Привыкший встречать путешествующих новобрачных, тайных любовников, эстетов—любителей музейной старины, туристов, заветной целью которых было посещение наибольшего количества памятников за минимум времени, консьерж большого отеля в Венеции, в котором по рекомендации носильщика решил остановиться мой отец, был, должно быть, неприятно удивлен, когда в марте 1920 года в холле этого дворца появилась многочисленная семья Тарасовых. С озабоченными лицами, в помятой, запылившейся одежде, с бедными, перевязанными бечевками чемоданами, страшно усталые, почти без денег мы прибыли из России.
Спасаясь, наша семья вынуждена была бежать через сотрясаемую большевистской революцией страну. Следуя за Белой армией, после ее поражений и отступлений, мы в конце концов оказались в Новороссийске, на берегу Черного моря. Однако город уже был окружен восставшими войсками. В случае капитуляции судьба «богатых врагов народа» была предопределена. Худшее – немедленный расстрел, лучшее – заключение в лагерях, депортация, принудительные работы. Донос на соседа отменял приговор. Нужно было бежать, пересечь границу, потерять родину, чтобы уцелеть. В то время, когда красные отряды входили в город, мы – в этом хаосе – смогли найти места на борту пассажирского судна «Афон», уже отплывавшего в Константинополь.

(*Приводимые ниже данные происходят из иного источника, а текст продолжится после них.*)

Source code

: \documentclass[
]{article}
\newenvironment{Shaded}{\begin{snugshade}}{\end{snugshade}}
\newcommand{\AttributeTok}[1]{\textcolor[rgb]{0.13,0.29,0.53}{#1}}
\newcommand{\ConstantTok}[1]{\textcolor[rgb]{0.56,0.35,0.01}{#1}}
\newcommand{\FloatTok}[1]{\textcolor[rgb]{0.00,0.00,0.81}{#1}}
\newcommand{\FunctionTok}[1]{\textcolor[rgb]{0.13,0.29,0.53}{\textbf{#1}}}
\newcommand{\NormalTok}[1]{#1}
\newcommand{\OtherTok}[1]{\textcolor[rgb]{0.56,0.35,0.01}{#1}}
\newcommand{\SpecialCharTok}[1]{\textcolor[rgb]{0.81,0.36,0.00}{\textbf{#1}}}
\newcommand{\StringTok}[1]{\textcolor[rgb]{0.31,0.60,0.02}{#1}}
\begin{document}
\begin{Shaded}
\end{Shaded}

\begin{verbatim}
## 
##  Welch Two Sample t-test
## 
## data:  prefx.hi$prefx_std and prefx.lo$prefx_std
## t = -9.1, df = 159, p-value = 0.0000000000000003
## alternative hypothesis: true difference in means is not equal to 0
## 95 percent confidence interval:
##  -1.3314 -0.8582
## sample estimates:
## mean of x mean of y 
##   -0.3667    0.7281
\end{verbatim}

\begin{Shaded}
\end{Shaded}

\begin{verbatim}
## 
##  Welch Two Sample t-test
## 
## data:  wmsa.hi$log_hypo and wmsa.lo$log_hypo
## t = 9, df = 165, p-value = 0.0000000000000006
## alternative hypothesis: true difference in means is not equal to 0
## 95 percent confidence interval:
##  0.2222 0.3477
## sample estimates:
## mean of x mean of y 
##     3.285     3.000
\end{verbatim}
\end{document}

В Константинополе благодаря хлопотам в консульствах и временных органах власти, которые правили в Турции с конца войны 1914 года, отцу удалось получить для всей семьи въездную визу во Францию. Первым портом на нашем пути стала Венеция. Когда мы отплывали, лицо матери сияло от счастья. Ей казалось, что мирная Европа даст нам наконец долгожданный приют. Мне тогда было семь с половиной лет, и я помню, как она радовалась, когда мы, прижавшись друг к другу на «вапоретто», увидели Дворец дожей.

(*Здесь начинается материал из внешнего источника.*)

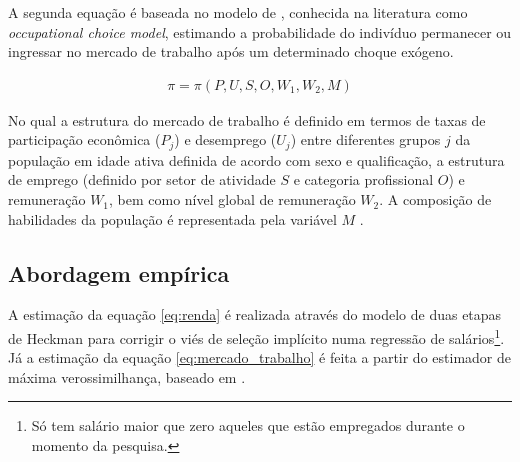 \vspace{0.5cm}

A segunda equação é baseada no modelo de \textcite{ganuza02}, conhecida na literatura como \textit{occupational choice model}, estimando a probabilidade do indivíduo permanecer ou ingressar no mercado de trabalho após um determinado choque exógeno.

\begin{align}
	\pi = \pi \left( P, U, S, O, W_1, W_2, M \right) \label{eq:mercado_trabalho}
\end{align}

No qual a estrutura do mercado de trabalho é definido em termos de taxas de participação econômica ($P_j$) e desemprego ($U_j$) entre diferentes grupos $j$ da população em idade ativa definida de acordo com sexo e qualificação, a estrutura de emprego (definido por setor de atividade $S$ e categoria profissional $O$) e remuneração $W_1$, bem como nível global de remuneração $W_2$. A composição de habilidades da população é representada pela variável $M$ \cite{ganuza07}.

\subsection{Abordagem empírica} \label{abordagem_empirica}

A estimação da equação \ref{eq:renda} é realizada através do modelo de duas etapas de Heckman \cite{heckman79} para corrigir o viés de seleção implícito numa regressão de salários\footnote{Só tem salário maior que zero aqueles que estão empregados durante o momento da pesquisa.}. Já a estimação da equação \ref{eq:mercado_trabalho} é feita a partir do estimador de máxima verossimilhança, baseado em \textcite{colombo08}.


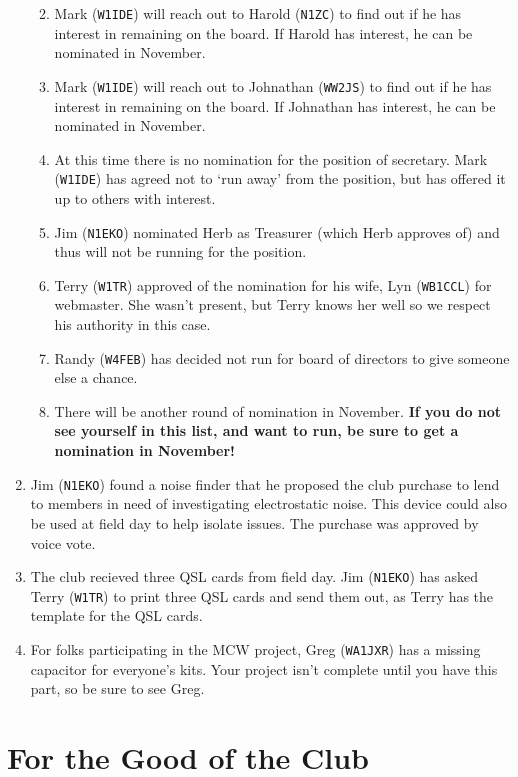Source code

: \documentclass[10pt,letterpaper]{article}
\begin{document}
\begin{enumerate}
\begin{enumerate}
\begin{tabular}{|l|l|l|}
    \end{tabular}
    \item Mark (\texttt{W1IDE}) will reach out to Harold (\texttt{N1ZC}) to find out if he has interest in remaining on the board. If Harold has interest, he can be nominated in November.
    \item Mark (\texttt{W1IDE}) will reach out to Johnathan (\texttt{WW2JS}) to find out if he has interest in remaining on the board. If Johnathan has interest, he can be nominated in November.
    \item At this time there is no nomination for the position of secretary. Mark (\texttt{W1IDE}) has agreed not to `run away' from the position, but has offered it up to others with interest.
    \item Jim (\texttt{N1EKO}) nominated Herb as Treasurer (which Herb approves of) and thus will not be running for the position.
    \item Terry (\texttt{W1TR}) approved of the nomination for his wife, Lyn (\texttt{WB1CCL}) for webmaster. She wasn't present, but Terry knows her well so we respect his authority in this case.
    \item Randy (\texttt{W4FEB}) has decided not run for board of directors to give someone else a chance.
    \item There will be another round of nomination in November. \textbf{If you do not see yourself in this list, and want to run, be sure to get a nomination in November!}
  \end{enumerate}

  \item Jim (\texttt{N1EKO}) found a noise finder that he proposed the club purchase to lend to members in need of investigating electrostatic noise. This device could also be used at field day to help isolate issues. The purchase was approved by voice vote.
  \item The club recieved three QSL cards from field day. Jim (\texttt{N1EKO}) has asked Terry (\texttt{W1TR}) to print three QSL cards and send them out, as Terry has the template for the QSL cards.
  \item For folks participating in the MCW project, Greg (\texttt{WA1JXR}) has a missing capacitor for everyone's kits. Your project isn't complete until you have this part, so be sure to see Greg.
\end{enumerate}

\section{For the Good of the Club}
\end{document}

В отеле, вынужденные экономить скудные средства, мы поселились всемером в трех крошечных комнатах, окна которых отнюдь не выходили на канал.
Маме хотелось воспользоваться нашим пребыванием в Венеции, чтобы посетить художественные галереи, соборы, помечтать на площади Святого Марка и перед Мостом Вздохов. Но папа напомнил ей, что нам следует соблюдать указанные в визе даты, и, так как конечной целью нашего путешествия была Франция, мы не могли позволить себе задерживаться в пути.
Одним словом, мы не собирались ни распаковывать чемоданы, ни отправляться на какие-либо прогулки. К тому же в день нашего приезда в Венецию папа заказал через консьержа для всех нас билеты на парижский поезд. Человек принципов – он не допустил бы изменения программы, неожиданных выдумок, ненужных фантазий. Признаюсь, я был всецело на его стороне. Нетерпение поскорее отправиться в дорогу было вызвано, конечно, дифирамбами моей швейцарской гувернантки, мадемуазель Гортензии Буало. С раннего детства я слышал от нее, что только Женева и Лозанна могут сравниться с красотой и величием Парижа. Как не поверить этой влиятельной особе, которой полностью доверяли мои родители? Она волей-неволей следовала за нами во время панического отступления, и, не упуская случая, проклинала странную идею, пришедшую ей в голову десять лет назад, – стать воспитательницей в русской семье в Москве.
Несмотря на годы жизни в России, она ни слова не знала по-русски и объяснялась только на французском. Она же научила этому языку мою старшую сестру Ольгу, брата Александра, отца, мать и меня самого. И именно потому, что все мы более или менее хорошо говорили по-французски, папа выбрал местом нашего прибежища Францию.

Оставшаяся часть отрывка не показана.